En conservant quelques pieds ou tubercules d’une année sur l’autre, vous deviendrez rapidement autonome en semences et plants.
4. De la terre à l’assiette : méthodes de préparation
La redécouverte de ces légumes passe également par l’apprentissage de leur préparation.
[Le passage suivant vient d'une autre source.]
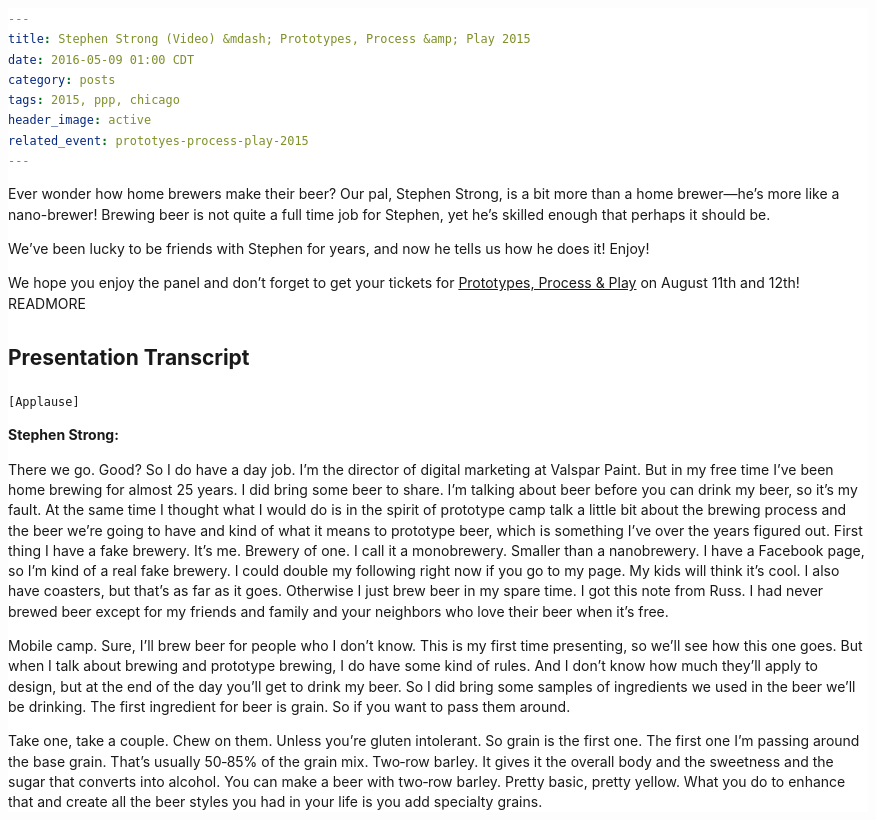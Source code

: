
 ```yaml
---
title: Stephen Strong (Video) &mdash; Prototypes, Process &amp; Play 2015
date: 2016-05-09 01:00 CDT
category: posts
tags: 2015, ppp, chicago
header_image: active
related_event: prototyes-process-play-2015
---
```


Ever wonder how home brewers make their beer? Our pal, Stephen Strong, is a bit more than a home brewer&#8212;he&#8217;s more like a nano-brewer! Brewing beer is not quite a full time job for Stephen, yet he&#8217;s skilled enough that perhaps it should be.

We&#8217;ve been lucky to be friends with Stephen for years, and now he tells us how he does it! Enjoy!

We hope you enjoy the panel and don&#8217;t forget to get your tickets for <a href="/events/2016/prototypes-process-play/">Prototypes, Process &amp; Play</a> on August 11th and 12th! READMORE

<figure class="update-video">
  <iframe src="https://player.vimeo.com/video/162630906" webkitallowfullscreen mozallowfullscreen allowfullscreen></iframe>
</figure>

## Presentation Transcript

`[Applause]`

**Stephen Strong:**

There we go. Good? So I do have a day job. I&#8217;m the director of digital marketing at Valspar Paint. But in my free time I&#8217;ve been home brewing for almost 25 years. I did bring some beer to share. I&#8217;m talking about beer before you can drink my beer, so it&#8217;s my fault. At the same time I thought what I would do is in the spirit of prototype camp talk a little bit about the brewing process and the beer we&#8217;re going to have and kind of what it means to prototype beer, which is something I&#8217;ve over the years figured out. First thing I have a fake brewery. It&#8217;s me. Brewery of one. I call it a monobrewery. Smaller than a nanobrewery. I have a Facebook page, so I&#8217;m kind of a real fake brewery. I could double my following right now if you go to my page. My kids will think it&#8217;s cool. I also have coasters, but that&#8217;s as far as it goes. Otherwise I just brew beer in my spare time. I got this note from Russ. I had never brewed beer except for my friends and family and your neighbors who love their beer when it&#8217;s free.

Mobile camp. Sure, I&#8217;ll brew beer for people who I don&#8217;t know. This is my first time presenting, so we&#8217;ll see how this one goes. But when I talk about brewing and prototype brewing, I do have some kind of rules. And I don&#8217;t know how much they&#8217;ll apply to design, but at the end of the day you&#8217;ll get to drink my beer. So I did bring some samples of ingredients we used in the beer we&#8217;ll be drinking. The first ingredient for beer is grain. So if you want to pass them around.

Take one, take a couple. Chew on them. Unless you&#8217;re gluten intolerant. So grain is the first one. The first one I&#8217;m passing around the base grain. That&#8217;s usually 50‑85% of the grain mix. Two‑row barley. It gives it the overall body and the sweetness and the sugar that converts into alcohol. You can make a beer with two‑row barley. Pretty basic, pretty yellow. What you do to enhance that and create all the beer styles you had in your life is you add specialty grains.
Voici quelques suggestions pour les mettre en valeur.
4.1. Topinambour : au-delà de la purée
Bien que la purée de topinambour soit savoureuse, ce tubercule offre bien d’autres possibilités :
- Rôti au four : coupé en morceaux, assaisonné d’huile d’olive, de thym et d’ail.
- En velouté : mixé avec un peu de crème et de muscade.
- En chips : finement tranché et frit ou cuit au four.
Conseil : pour réduire son effet potentiellement flatulent (lié à l’inuline), cuisinez-le avec du cumin ou du carvi.
4.2. Panais : le légume sucré-salé par excellence
Le panais se prête à diverses préparations :
- Frites : plus sucrées que les frites de pommes de terre.
- Gratin : avec ou sans pommes de terre.
- Caramélisé : cuit à la poêle avec un peu de miel ou de sirop d’érable.
Sa douceur naturelle en fait un ingrédient surprenant dans certains desserts, notamment dans des gâteaux épicés.
4.3. Kale : ce légume vert polyvalent
Les feuilles de kale peuvent être préparées de multiples façons :
- En chips : badigeonnées d’huile d’olive et mises au four.
- En salade : les jeunes feuilles massées avec un peu d’huile et de citron.
- En smoothie : mélangées à des fruits pour un supplément d’énergie.
- Sautées : à la poêle avec de l’ail et diverses épices.
N’hésitez pas à retirer la côte centrale des grandes feuilles, qui peut s’avérer coriace.
5. Où se procurer ces petites merveilles ?
Pour démarrer votre assortiment de légumes oubliés, plusieurs choix se présentent à vous.
5.1. Graines et semences
Pour commencer avec le panais, le rutabaga ou le kale, le plus simple est d’opter pour des graines :
- Les semenciers spécialisés comme Kokopelli, Biau Germe ou Germinance vous proposent diverses variétés anciennes.
- Les bourses d’échanges de graines organisées par des associations de jardiniers.
- Certaines jardineries proposent désormais des graines de légumes oubliés.
5.2. Plants et tubercules
Pour le topinambour et le crosne, il vous faudra vous procurer des tubercules de plantation :
- Les marchés de producteurs où vous pouvez acheter des tubercules pour consommation et garder certains pour replanter.
- Les foires aux plantes où des pépiniéristes spécialisés présentent ces variétés.
- Votre réseau : si un jardinier cultive déjà ces légumes, il sera souvent heureux de partager quelques plants.
Avec un minimum d’efforts et un brin de curiosité, ces légumes d’antan occuperont rapidement une place de choix dans votre jardin. Leur rusticité et leur saveur singulière les rendent si attrayants. Alors, prêt à vous lancer dans l’aventure des légumes qui poussent presque tout seuls?